Sexual dimorphism of adrenal hormone action in metabolic tissues
Principal Investigators
Prof. Dr. rer. nat.
Stephan Herzig
Helmholtz Zentrum München (HMGU)
Institute for Diabetes and Cancer (IDC)
Endocrinology and Molecular Biology
stephan.herzig[at]helmholtz-muenchen.de
Prof. Dr. rer. nat.
Henriette Uhlenhaut
Helmholtz Zentrum München (HMGU)
Institute for Diabetes and Endocrinology (IDE)

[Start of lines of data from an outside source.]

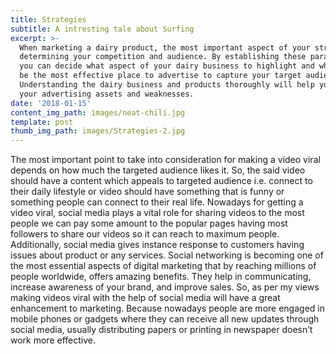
 ```yaml
---
title: Strategies
subtitle: A intresting tale about Surfing
excerpt: >-
  When marketing a dairy product, the most important aspect of your strategy is
  determining your competition and audience. By establishing these parameters,
  you can decide what aspect of your dairy business to highlight and where will
  be the most effective place to advertise to capture your target audience.
  Understanding the dairy business and products thoroughly will help you discern
  your advertising assets and weaknesses.
date: '2018-01-15'
content_img_path: images/neat-chili.jpg
template: post
thumb_img_path: images/Strategies-2.jpg
---
```

The most important point to take into consideration for making a video viral depends on how much the targeted audience likes it. So, the said video should have a content which appeals to targeted audience i.e. connect to their daily lifestyle or video should have something that is funny or something people can connect to their real life. Nowadays for getting a video viral, social media plays a vital role for sharing videos to the most people we can pay some amount to the popular pages having most followers to share our videos so it can reach to maximum people. Additionally, social media gives instance response to customers having issues about product or any services. Social networking is becoming one of the most essential aspects of digital marketing that by reaching millions of people worldwide, offers amazing benefits. They help in communicating, increase awareness of your brand, and improve sales.
So, as per my views making videos viral with the help of social media will have a great enhancement to marketing. Because nowadays people are more engaged in mobile phones or gadgets where they can receive all new updates through social media, usually distributing papers or printing in newspaper doesn’t work more effective.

Chair of Metabolic Programming
TUM School of Life Sciences Weihenstephan
ZIEL-Institute for Food & Health
Henriette.uhlenhaut[at]tum.de
Scientific Staff
Nina Henriette Uhlenhaut – PI
Celine Jouffe – Postdoc
Aikaterini Mechtidou – PhD
Project Description
Project A09 deals with the over-activation of adrenal function and glucocorticoid (GC) signaling which lead to severe metabolic complications. As major effectors of the adrenal gland, GCs are essential regulators of physiology and metabolism. GCs have been shown to affect males and females differently in both rodent studies and clinical settings. Our project aims to identify the molecular and epigenetic mechanisms underlying the sexually dimorphic response to adrenal steroids observed in rodents and humans. Using total RNASeq and ChIPseq profiling, we plan to identify metabolic GC-driven, sexually dimorphic regulators both at the miRNA and the transcription factor binding level. By modulating these identified effectors of the hypothalamic-pituitary-adrenal (HPA) axis, we hope to contribute to ameliorating symptoms of GC excess, which may be more pronounced or frequent in one sex.
Aims
(I) Define and functionally evaluate adrenal steroid-driven, sexually dimorphic microRNAs in adipose tissue
(II) Map genome-wide sex-specific chromatin binding by Glucocorticoid Receptor (GR) to identify co-regulators relaying adrenal signals
PhD/MD-Thesis:
Aikaterini Mechtidou: ‘Chromatin modifiers mediating genomic GR actions’; PhD thesis started fall 2017
Publications
Glantschnig C, Koenen M, Gil-Lozano M, Karbiener M, Pickrahn I, Williams-Dautovich J, Patel R, Cummins CL, Giroud M, Hartleben G, Vogl E, Blüher M, Tuckermann J, Uhlenhaut H, Herzig S, Scheideler M. A miR-29a-driven negative feedback loop regulates peripheral glucocorticoid receptor signaling. FASEB J. 2019; 33: 5924–41.
Glantschnig C, Mattijssen F, Vogl ES, Khan AA, Garcia MR, Fischer K, Müller T, Uhlenhaut H, Nawroth P, Scheideler M, Rose AJ, Pellegata N, Herzig S. The glucocorticoid receptor in brown adipocytes is dispensable for the systemic control of energy homeostasis through brown adipose tissue. EMBO Rep.
Rose AJ, Herzig S. Metabolic control through glucocorticoid hormones: An update. Mol. Cell. Endocrinol. 2013; 380: 65–78.